For the Equidistant Conic projection with two standard parallels, given $R, \phi1, \phi2, \phi_0, \lambda_0, \phi,$ and $\lambda$, to find $x$ and $y$ (see p. 298 for numerical examples): $$ x=\rho\sin\theta \tag{ 14-1 } $$ $$ y=\rho_0-\rho\cos\theta \tag{ 14-2 } $$ where $$ \rho=R(G-\phi) \tag{ 16-1 } $$ $$ \theta = n(\lambda-\lambda_0) \tag{ 14-4 } $$ $$ \rho_0=R(G-\phi_0) \tag{ 16-2 } $$ $$ G = (\cos\phi_1)/n +\phi_1 \tag{ 16-3 } $$ $$ n = (\cos\phi_1 - \cos\phi_2)/(\phi_2-\phi_1) \tag{ 16-4 } $$

$\phi_0, \lambda_0 =$ the latitude and longitude, for the origin of the rectangular coordinates.

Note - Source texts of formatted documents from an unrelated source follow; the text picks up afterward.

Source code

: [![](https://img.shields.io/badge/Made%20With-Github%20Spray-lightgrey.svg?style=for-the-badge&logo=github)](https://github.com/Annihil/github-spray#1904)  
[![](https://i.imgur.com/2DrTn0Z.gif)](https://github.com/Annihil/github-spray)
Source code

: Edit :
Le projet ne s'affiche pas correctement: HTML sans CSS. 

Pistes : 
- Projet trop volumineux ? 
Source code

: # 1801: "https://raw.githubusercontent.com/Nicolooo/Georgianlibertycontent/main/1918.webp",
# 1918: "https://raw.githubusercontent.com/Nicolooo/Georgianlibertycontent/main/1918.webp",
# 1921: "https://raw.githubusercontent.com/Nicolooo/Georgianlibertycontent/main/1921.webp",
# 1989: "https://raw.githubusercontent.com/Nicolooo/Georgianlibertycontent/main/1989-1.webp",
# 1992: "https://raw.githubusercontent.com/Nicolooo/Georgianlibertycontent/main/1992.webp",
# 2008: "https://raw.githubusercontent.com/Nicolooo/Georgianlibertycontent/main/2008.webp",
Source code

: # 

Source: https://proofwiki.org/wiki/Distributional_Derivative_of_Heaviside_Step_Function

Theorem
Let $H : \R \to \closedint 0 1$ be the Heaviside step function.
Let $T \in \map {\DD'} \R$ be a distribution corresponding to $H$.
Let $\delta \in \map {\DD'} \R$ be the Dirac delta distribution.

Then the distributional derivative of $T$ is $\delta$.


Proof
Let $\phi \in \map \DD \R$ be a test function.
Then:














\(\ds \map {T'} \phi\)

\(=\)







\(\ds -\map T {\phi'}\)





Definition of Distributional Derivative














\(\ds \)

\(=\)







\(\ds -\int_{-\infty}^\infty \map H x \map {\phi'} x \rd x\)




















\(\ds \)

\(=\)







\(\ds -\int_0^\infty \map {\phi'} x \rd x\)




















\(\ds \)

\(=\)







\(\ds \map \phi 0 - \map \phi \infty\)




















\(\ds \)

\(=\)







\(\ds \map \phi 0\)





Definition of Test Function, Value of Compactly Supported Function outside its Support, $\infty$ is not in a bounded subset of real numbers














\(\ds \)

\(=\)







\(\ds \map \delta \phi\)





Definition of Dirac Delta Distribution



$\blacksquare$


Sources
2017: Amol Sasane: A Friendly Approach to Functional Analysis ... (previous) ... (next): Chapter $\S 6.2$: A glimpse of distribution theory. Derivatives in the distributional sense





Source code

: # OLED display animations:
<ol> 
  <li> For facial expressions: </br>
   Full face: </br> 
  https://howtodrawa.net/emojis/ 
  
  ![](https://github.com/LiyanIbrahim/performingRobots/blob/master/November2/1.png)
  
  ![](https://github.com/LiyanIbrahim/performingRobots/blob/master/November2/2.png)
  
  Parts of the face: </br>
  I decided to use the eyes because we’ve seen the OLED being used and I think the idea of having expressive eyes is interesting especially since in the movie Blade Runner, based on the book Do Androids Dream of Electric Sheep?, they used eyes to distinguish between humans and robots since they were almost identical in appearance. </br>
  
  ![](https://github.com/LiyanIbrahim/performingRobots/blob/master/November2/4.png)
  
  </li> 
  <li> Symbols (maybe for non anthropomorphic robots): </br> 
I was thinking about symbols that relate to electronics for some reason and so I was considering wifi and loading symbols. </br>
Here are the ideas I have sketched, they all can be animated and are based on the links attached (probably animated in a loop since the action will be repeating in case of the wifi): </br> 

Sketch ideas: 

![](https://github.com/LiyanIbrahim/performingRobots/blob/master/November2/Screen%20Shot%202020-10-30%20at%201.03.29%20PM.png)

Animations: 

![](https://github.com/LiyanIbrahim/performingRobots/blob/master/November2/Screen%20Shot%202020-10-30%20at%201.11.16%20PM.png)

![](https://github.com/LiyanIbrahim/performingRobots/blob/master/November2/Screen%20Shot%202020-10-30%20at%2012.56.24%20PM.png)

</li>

$\phi_1,\phi_2=$ standard parallels.

The Y axis lies along the central meridian $\lambda_0$, $y$ increasing northerly. The X axis intersects perpendicularly at $\phi_0$, $x$ increasing easterly. If $(\lambda - \lambda_0)$ exceeds the range $\pm180°$, 360° should be added or subtracted to place it within the range. Constants $n, G$, and $\rho_0$ need to be determined only once for the entire map.

If only one standard parallel $\phi_1$, is desired, equation (16-4) is indeterminate, but $n = \sin\phi_1$. The scale $h$ along meridians is 1.0. Along parallels, using equation (4-5), the scale is $$ k=(G-\phi)n/\cos\phi \tag{ 16-5 } $$

The maximum angular deformation may be calculated from equation (4-9). As on other regular conics, distortion is only a function of latitude.

*For the inverse formulas for the sphere*, given $R, \phi1, \phi2, \phi_0, \lambda_0, x,$ and $y$ to find $\phi$ and $\lambda$: $n, G$, and $\rho_0$ are calculated from equations (16-4), (16-3), and (16-2), respectively. Then,
$$ \phi = G -\rho/R \tag{ 16-6 } $$
$$ \lambda = \lambda_0 + \theta/n \tag{ 14-9 } $$
where
$$ \rho = [x^2+(\rho_0-y)^2]^{1/2} \text{, taking the sign of }n \tag{ 14-10 } $$
$$ \theta = \arctan[x/(\rho_0-y)] \tag{ 14-11 } $$
To use the ATAN2 function, if n is negative, the signs of $x, y$, and $\rho_0$ (given a negative sign by equation
(16-2)) must be reversed before inserting them in equation (14-11).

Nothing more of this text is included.